I first read about self-directed messages in David A. Chappell’s book Enterprise Service Bus. In it, these types of messages are illustrated using itinerary based routing where the message sender knows what steps the message needs to take to accomplish a complete business process (an instance of the Routing Slip pattern described by Hohpe et al.). At the same time, I was doing some security research on PKI which led me to grid computing. Since then, I’ve been convinced that the key to scaling applications lies in the Internet model of highly-distributed computing. By combining grid computing and the Internet model of scalability with a generalization of itinerary-based routing, you end up with self-directed messages. This concept is the basis of the W3C’s WS Choreography Model.
What’s the Problem?
In real life when you try to do too many things at the same time, a bottleneck develops. We’ve all been there. You have a list of things you’re supposed to do each week that seems to always get longer rather than shorter. The net effect is that the things you’re supposed to be doing on which other people are depending just don’t get turned around in a timely fashion. Therefore, you’re the one everyone is waiting on before they can continue with their own ever-increasing list of tasks.
This same problem is common in software systems. In fact, well-proven design patterns like Model-View-Controller and even the nature of the
main() function in most programming languages can tend to encourage this behavior. The control of what your program is trying to accomplish needs to go somewhere, so it’s only natural to manage that control in a central place. This is why programs start at
main() and why the Controller of MVC exists.

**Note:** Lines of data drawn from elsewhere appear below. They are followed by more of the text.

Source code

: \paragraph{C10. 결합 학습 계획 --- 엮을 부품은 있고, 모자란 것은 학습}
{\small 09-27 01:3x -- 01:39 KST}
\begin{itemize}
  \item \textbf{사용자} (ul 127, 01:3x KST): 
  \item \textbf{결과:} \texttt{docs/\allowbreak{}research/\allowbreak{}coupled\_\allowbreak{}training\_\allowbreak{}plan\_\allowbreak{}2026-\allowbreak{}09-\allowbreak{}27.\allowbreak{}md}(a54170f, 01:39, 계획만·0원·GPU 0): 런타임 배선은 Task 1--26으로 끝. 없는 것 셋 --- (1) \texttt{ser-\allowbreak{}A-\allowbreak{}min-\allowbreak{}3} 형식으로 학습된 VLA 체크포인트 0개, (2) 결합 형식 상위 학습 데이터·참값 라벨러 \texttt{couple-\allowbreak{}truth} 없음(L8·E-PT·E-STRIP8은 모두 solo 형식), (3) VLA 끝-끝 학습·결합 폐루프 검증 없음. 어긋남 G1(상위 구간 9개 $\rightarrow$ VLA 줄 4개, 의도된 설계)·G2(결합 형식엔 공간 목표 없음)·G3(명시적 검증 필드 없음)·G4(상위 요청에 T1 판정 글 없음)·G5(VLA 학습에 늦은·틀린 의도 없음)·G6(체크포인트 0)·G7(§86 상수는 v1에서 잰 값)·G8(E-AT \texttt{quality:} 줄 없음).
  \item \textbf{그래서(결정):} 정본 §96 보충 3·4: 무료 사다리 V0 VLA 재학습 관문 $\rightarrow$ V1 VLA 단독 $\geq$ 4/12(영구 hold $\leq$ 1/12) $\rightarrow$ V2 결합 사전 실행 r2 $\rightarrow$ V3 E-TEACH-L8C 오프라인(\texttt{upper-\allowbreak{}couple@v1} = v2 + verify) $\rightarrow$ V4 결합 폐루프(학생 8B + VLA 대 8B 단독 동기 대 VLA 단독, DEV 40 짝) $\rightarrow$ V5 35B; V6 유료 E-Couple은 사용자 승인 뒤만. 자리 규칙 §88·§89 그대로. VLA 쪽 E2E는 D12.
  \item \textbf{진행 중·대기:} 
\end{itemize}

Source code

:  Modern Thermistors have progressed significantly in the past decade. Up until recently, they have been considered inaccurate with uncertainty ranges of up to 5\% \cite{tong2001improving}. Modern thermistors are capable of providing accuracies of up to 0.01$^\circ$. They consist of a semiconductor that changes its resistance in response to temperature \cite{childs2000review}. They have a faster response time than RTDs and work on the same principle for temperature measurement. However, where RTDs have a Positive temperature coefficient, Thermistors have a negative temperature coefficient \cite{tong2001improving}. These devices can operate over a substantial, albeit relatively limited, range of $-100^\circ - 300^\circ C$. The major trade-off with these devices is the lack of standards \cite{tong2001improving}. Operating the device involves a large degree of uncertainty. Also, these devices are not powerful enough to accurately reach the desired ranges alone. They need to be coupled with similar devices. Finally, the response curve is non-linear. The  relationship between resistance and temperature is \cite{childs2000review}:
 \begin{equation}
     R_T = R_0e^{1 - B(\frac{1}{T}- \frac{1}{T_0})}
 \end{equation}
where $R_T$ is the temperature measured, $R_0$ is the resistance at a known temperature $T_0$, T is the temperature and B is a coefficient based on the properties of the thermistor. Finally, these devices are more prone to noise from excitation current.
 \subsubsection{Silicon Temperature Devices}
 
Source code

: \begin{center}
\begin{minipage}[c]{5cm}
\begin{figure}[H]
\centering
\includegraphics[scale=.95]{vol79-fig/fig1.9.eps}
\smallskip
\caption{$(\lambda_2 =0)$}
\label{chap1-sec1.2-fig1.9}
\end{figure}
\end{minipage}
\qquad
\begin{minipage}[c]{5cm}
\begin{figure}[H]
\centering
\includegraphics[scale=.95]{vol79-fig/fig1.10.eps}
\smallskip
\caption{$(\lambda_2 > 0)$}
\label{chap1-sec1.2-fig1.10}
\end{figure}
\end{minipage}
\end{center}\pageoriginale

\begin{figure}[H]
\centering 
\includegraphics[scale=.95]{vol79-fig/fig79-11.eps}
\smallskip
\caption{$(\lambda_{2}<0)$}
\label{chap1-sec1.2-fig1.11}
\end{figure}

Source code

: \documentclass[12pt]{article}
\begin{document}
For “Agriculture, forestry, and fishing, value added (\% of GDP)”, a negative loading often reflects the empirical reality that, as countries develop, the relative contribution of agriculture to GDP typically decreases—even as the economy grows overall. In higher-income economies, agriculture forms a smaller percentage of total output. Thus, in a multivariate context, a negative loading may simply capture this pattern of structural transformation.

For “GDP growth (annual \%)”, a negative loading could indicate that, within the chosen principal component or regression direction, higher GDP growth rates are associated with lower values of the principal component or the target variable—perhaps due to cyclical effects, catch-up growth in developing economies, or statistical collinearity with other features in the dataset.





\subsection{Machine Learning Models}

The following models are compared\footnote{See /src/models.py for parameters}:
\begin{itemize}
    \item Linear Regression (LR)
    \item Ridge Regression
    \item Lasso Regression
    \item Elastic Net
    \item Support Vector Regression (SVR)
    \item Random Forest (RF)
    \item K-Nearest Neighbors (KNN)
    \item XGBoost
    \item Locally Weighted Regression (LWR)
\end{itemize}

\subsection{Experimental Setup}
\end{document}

However, the history of software and hardware development has shown that eventually, you’re going to need to do more than one thing at a time. To do that, you need to split what you’re trying to do into parts that can be replicated. This is the reason for multi-CPU hardware, time-sharing operating systems and multi-threading. However, the problem still remains one of control: something needs to direct what happens when.
Who’s in Charge Here?
The traditional answer to handling this control is that something, either the human, a process or a block of code directs all of the other parts of the program. This type of control is called orchestration, because, like a symphony orchestra, the musicians are supposed to follow the conductor. They aren’t supposed to do anything on their own. Orchestration requires that there is central control somewhere, but the activities can then be spread across multiple CPUs, processes or threads.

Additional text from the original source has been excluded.